Colonial Legacies and Political Development
Other studies pay more attention to the effects of colonial rule on state building and state capacity. Classically, Jeffrey Herbst 14 has argued that colonial rule in Africa did little to establish effective rule, in large part because of the difficulty of governing the vast colonial territories. That difficulty led to states that were barely able to extend their reach beyond capital or coastal cities. Young, in turn, sees the African colonial state as very transformative (a “crusher of rocks”). 15 Moreover, colonial rule in Africa established “artificial states,” putting various ethnic groups into political unions without the necessary glue of, for example, a national identity. 16 In contrast, Atul Kohli has argued that Japanese colonial rule in Korea was hugely important to the creation of an effective and capable state. 17 The idea that Japanese colonial rule was a catalyst of state development has been put also forward in the context of China, 18 where colonial rule either introduced or reinforced bureaucratic traditions conducive to effective governance.

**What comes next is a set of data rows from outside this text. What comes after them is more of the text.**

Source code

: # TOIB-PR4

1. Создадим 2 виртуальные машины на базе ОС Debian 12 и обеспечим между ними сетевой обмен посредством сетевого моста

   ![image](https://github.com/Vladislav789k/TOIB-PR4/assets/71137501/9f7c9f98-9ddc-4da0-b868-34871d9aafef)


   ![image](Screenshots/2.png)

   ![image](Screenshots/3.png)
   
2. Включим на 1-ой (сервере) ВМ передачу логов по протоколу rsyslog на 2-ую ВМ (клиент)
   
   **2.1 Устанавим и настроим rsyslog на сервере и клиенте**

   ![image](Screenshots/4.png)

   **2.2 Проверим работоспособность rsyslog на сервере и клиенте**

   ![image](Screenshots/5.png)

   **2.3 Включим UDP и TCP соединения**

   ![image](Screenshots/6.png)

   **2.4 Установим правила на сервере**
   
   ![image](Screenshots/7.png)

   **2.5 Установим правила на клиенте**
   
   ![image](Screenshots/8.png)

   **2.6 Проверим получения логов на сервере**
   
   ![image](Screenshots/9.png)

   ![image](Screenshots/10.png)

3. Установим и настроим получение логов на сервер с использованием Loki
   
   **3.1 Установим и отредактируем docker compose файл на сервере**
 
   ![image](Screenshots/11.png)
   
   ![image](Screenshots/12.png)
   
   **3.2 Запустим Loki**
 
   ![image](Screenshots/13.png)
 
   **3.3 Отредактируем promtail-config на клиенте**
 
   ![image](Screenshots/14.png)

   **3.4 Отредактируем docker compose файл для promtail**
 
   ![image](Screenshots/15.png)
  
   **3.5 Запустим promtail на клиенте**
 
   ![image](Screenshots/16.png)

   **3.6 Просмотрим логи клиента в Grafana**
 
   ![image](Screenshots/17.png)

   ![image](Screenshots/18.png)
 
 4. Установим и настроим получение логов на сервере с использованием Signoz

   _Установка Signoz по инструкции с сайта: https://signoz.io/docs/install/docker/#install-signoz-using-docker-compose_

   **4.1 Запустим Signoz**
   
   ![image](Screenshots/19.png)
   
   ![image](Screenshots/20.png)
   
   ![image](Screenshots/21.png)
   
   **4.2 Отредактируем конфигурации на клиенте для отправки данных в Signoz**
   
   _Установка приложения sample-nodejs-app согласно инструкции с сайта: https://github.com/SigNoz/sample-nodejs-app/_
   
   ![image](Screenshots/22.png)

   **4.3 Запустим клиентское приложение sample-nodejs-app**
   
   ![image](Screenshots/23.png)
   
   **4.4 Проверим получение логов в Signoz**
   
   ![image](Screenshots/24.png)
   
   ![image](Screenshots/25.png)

Apart from bureaucratic legacies, the enduring presence of colonial infrastructure (e.g., roads) is another other way colonial rule might have helped to build state capacity in the long term. 19 In the region of Latin America, however, the effects of colonial rule on the long-term development of state capacity have been seen as ephemeral. 20
Going beyond state building and state capacity, researchers have also looked at the quality of institutions. Mahmood Mamdani’s classic Citizen and Subject eloquently and forcefully makes the case that colonial rule created institutional legacies that led to the rise of African despots. 21 Others have argued that British colonial rule brought with it some exposure to and experience with parliamentary rule that helped former British colonies to consolidate democratic regimes, 22 although indirect British rule might also be associated with despotism. 23 The institutional legacy of British rule was conditional on the preexisting level of political centralization. Hariri argues that colonies with few or no centralized forms of government before colonization were most exposed to European institutional forms of government and experienced the most beneficial long-term effects. 24 Societies with preexisting hierarchical structures experienced the usurpation of their traditional institutions by European colonizing powers without the substitution of European forms of (semi-) participatory government.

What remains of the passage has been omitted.